What is the History of Data Mining?

Data mining is the process of finding useful new correlations, patterns, and trends by transferring through a high amount of data saved in repositories, using pattern recognition technologies including statistical and mathematical techniques. It is the analysis of factual datasets to discover unsuspected relationships and to summarize the records in novel methods that are both logical and helpful to the data owner.

It is the procedure of selection, exploration, and modeling of high quantities of information to find regularities or relations that are at first unknown to obtain clear and beneficial results for the owner of the database.

Data Mining is similar to Data Science. It is carried out by a person, in a particular situation, on a specific data set, with an objective. This phase contains several types of services including text mining, web mining, audio and video mining, pictorial data mining, and social media mining. It is completed through software that is simple or greatly specific.

By outsourcing data mining, all the work can be done quicker with low operation costs. Specific firms can also use new technologies to save data that is impossible to find manually. There are tonnes of data available on multiple platforms, but very limited knowledge is accessible.

The approach of finding useful patterns in data has been given several names, containing data mining, knowledge extraction, data discovery, data harvesting, data archaeology, and data pattern processing. Data mining has been used by statisticians, data analysts, and the management information systems (MIS) communities.

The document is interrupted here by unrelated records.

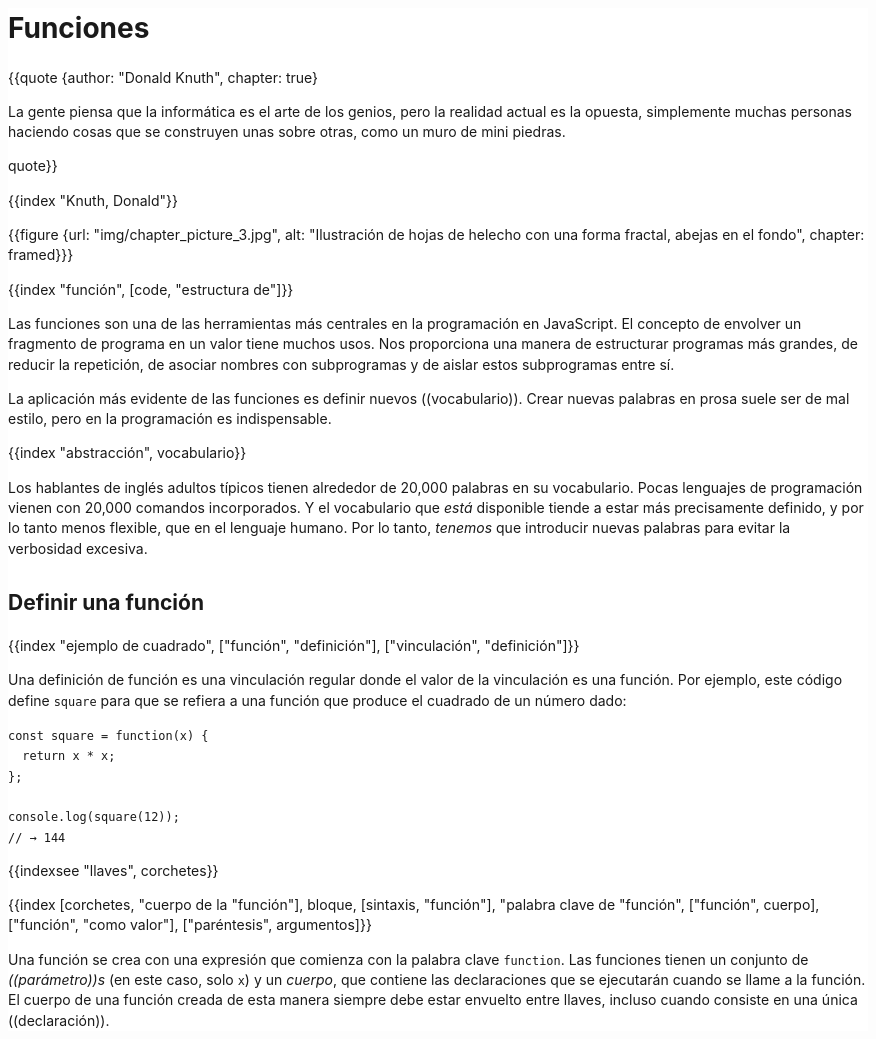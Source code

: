 # Funciones

{{quote {author: "Donald Knuth", chapter: true}

La gente piensa que la informática es el arte de los genios, pero la realidad actual es la opuesta, simplemente muchas personas haciendo cosas que se construyen unas sobre otras, como un muro de mini piedras.

quote}}

{{index "Knuth, Donald"}}

{{figure {url: "img/chapter_picture_3.jpg", alt: "Ilustración de hojas de helecho con una forma fractal, abejas en el fondo", chapter: framed}}}

{{index "función", [code, "estructura de"]}}

Las funciones son una de las herramientas más centrales en la programación en JavaScript. El concepto de envolver un fragmento de programa en un valor tiene muchos usos. Nos proporciona una manera de estructurar programas más grandes, de reducir la repetición, de asociar nombres con subprogramas y de aislar estos subprogramas entre sí.

La aplicación más evidente de las funciones es definir nuevos ((vocabulario)). Crear nuevas palabras en prosa suele ser de mal estilo, pero en la programación es indispensable.

{{index "abstracción", vocabulario}}

Los hablantes de inglés adultos típicos tienen alrededor de 20,000 palabras en su vocabulario. Pocas lenguajes de programación vienen con 20,000 comandos incorporados. Y el vocabulario que _está_ disponible tiende a estar más precisamente definido, y por lo tanto menos flexible, que en el lenguaje humano. Por lo tanto, _tenemos_ que introducir nuevas palabras para evitar la verbosidad excesiva.

## Definir una función

{{index "ejemplo de cuadrado", ["función", "definición"], ["vinculación", "definición"]}}

Una definición de función es una vinculación regular donde el valor de la vinculación es una función. Por ejemplo, este código define `square` para que se refiera a una función que produce el cuadrado de un número dado:

```
const square = function(x) {
  return x * x;
};

console.log(square(12));
// → 144
```

{{indexsee "llaves", corchetes}}

{{index [corchetes, "cuerpo de la "función"], bloque, [sintaxis, "función"], "palabra clave de "función", ["función", cuerpo], ["función", "como valor"], ["paréntesis", argumentos]}}

Una función se crea con una expresión que comienza con la palabra clave `function`. Las funciones tienen un conjunto de _((parámetro))s_ (en este caso, solo `x`) y un _cuerpo_, que contiene las declaraciones que se ejecutarán cuando se llame a la función. El cuerpo de una función creada de esta manera siempre debe estar envuelto entre llaves, incluso cuando consiste en una única ((declaración)).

It has also improved popularity in the database area. The process of knowledge discovery in databases was invented at the first KDD workshop in 1989 (Piatetsky-Shapiro 1991) to maintain that knowledge is the end product of data-driven discovery. It has been popularized in the artificial intelligence and machine learning areas.

KDD defines the complete process of discovering useful knowledge from data, and data mining defines a specific step in this process. Data mining is the application of specific algorithms for extracting patterns from data. The difference between the KDD process and the data-mining step (within the process) is a central point of this object.

The further steps in the KDD process, including data preparation, data selection, data cleaning, incorporation of appropriate prior knowledge, and proper analysis of the results of mining, are important to provide that useful knowledge is changed from the data.

Blind application of data-mining techniques (rightly disapproved as data dredging in the statistical literature) can be a dangerous activity, easily leading to the discovery of meaningless and invalid designs.